[EXERCISE DATA]
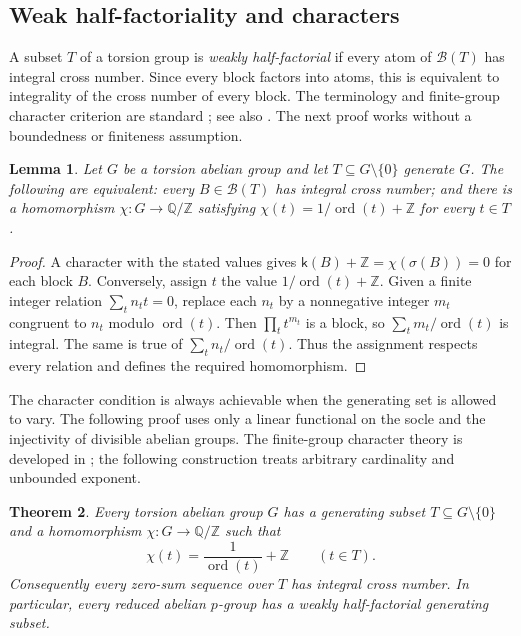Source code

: \documentclass[11pt,reqno]{amsart}
\numberwithin{equation}{section}
\newtheorem{theorem}{Theorem}[section]
\newtheorem{lemma}[theorem]{Lemma}
\theoremstyle{definition}
\theoremstyle{remark}
\newcommand{\Z}{\mathbb Z}
\newcommand{\Q}{\mathbb Q}
\newcommand{\B}{\mathcal B}
\DeclareMathOperator{\ord}{ord}
\begin{document}
\subsection{Weak half-factoriality and characters}

A subset $T$ of a torsion group is \emph{weakly half-factorial} if
every atom of $\B(T)$ has integral cross number. Since every block
factors into atoms, this is equivalent to integrality of the cross
number of every block. The terminology and finite-group character
criterion are standard
\cite[Lemma~4.1]{GaoGeroldinger}; see also
\cite{RadziejewskiSchmid,Schmid2005}. The next proof works without
a boundedness or finiteness assumption.

\begin{lemma}\label{lem:character}
Let $G$ be a torsion abelian group and let
$T\subseteq G\setminus\{0\}$ generate $G$. The following are
equivalent: every $B\in\B(T)$ has integral cross number; and there
is a homomorphism $\chi:G\to\Q/\Z$ satisfying
$\chi(t)=1/\ord(t)+\Z$ for every $t\in T$.
\end{lemma}

\begin{proof}
A character with the stated values gives
$\mathsf k(B)+\Z=\chi(\sigma(B))=0$ for each block $B$.
Conversely, assign $t$ the value $1/\ord(t)+\Z$. Given a finite
integer relation $\sum_t n_t t=0$, replace each $n_t$ by a
nonnegative integer $m_t$ congruent to $n_t$ modulo $\ord(t)$.
Then $\prod_t t^{m_t}$ is a block, so
$\sum_t m_t/\ord(t)$ is integral. The same is true of
$\sum_t n_t/\ord(t)$. Thus the assignment respects every relation
and defines the required homomorphism.
\end{proof}

The character condition is always achievable when the generating
set is allowed to vary. The following proof uses only a linear
functional on the socle and the injectivity of divisible abelian
groups. The finite-group character theory is developed in
\cite{RadziejewskiSchmid}; the following construction treats
arbitrary cardinality and unbounded exponent.

\begin{theorem}\label{thm:weak-existence}
Every torsion abelian group $G$ has a generating subset
$T\subseteq G\setminus\{0\}$ and a homomorphism
$\chi:G\to\Q/\Z$ such that
\begin{equation}\label{eq:weak-character}
 \chi(t)=\frac{1}{\ord(t)}+\Z\qquad(t\in T).
\end{equation}
Consequently every zero-sum sequence over $T$ has integral cross
number. In particular, every reduced abelian $p$-group has a weakly
half-factorial generating subset.
\end{theorem}
\end{document}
[/EXERCISE DATA]
TASK DIRECTIONS:
Skip the pictures and output all entries exactly.

SOLUTION BELOW:
Source code

: \documentclass[11pt,reqno]{amsart}
\numberwithin{equation}{section}
\newtheorem{theorem}{Theorem}[section]
\newtheorem{lemma}[theorem]{Lemma}
\theoremstyle{definition}
\theoremstyle{remark}
\newcommand{\Z}{\mathbb Z}
\newcommand{\Q}{\mathbb Q}
\newcommand{\B}{\mathcal B}
\DeclareMathOperator{\ord}{ord}
\begin{document}
\subsection{Weak half-factoriality and characters}

A subset $T$ of a torsion group is \emph{weakly half-factorial} if
every atom of $\B(T)$ has integral cross number. Since every block
factors into atoms, this is equivalent to integrality of the cross
number of every block. The terminology and finite-group character
criterion are standard
\cite[Lemma~4.1]{GaoGeroldinger}; see also
\cite{RadziejewskiSchmid,Schmid2005}. The next proof works without
a boundedness or finiteness assumption.

\begin{lemma}\label{lem:character}
Let $G$ be a torsion abelian group and let
$T\subseteq G\setminus\{0\}$ generate $G$. The following are
equivalent: every $B\in\B(T)$ has integral cross number; and there
is a homomorphism $\chi:G\to\Q/\Z$ satisfying
$\chi(t)=1/\ord(t)+\Z$ for every $t\in T$.
\end{lemma}

\begin{proof}
A character with the stated values gives
$\mathsf k(B)+\Z=\chi(\sigma(B))=0$ for each block $B$.
Conversely, assign $t$ the value $1/\ord(t)+\Z$. Given a finite
integer relation $\sum_t n_t t=0$, replace each $n_t$ by a
nonnegative integer $m_t$ congruent to $n_t$ modulo $\ord(t)$.
Then $\prod_t t^{m_t}$ is a block, so
$\sum_t m_t/\ord(t)$ is integral. The same is true of
$\sum_t n_t/\ord(t)$. Thus the assignment respects every relation
and defines the required homomorphism.
\end{proof}

The character condition is always achievable when the generating
set is allowed to vary. The following proof uses only a linear
functional on the socle and the injectivity of divisible abelian
groups. The finite-group character theory is developed in
\cite{RadziejewskiSchmid}; the following construction treats
arbitrary cardinality and unbounded exponent.

\begin{theorem}\label{thm:weak-existence}
Every torsion abelian group $G$ has a generating subset
$T\subseteq G\setminus\{0\}$ and a homomorphism
$\chi:G\to\Q/\Z$ such that
\begin{equation}\label{eq:weak-character}
 \chi(t)=\frac{1}{\ord(t)}+\Z\qquad(t\in T).
\end{equation}
Consequently every zero-sum sequence over $T$ has integral cross
number. In particular, every reduced abelian $p$-group has a weakly
half-factorial generating subset.
\end{theorem}
\end{document}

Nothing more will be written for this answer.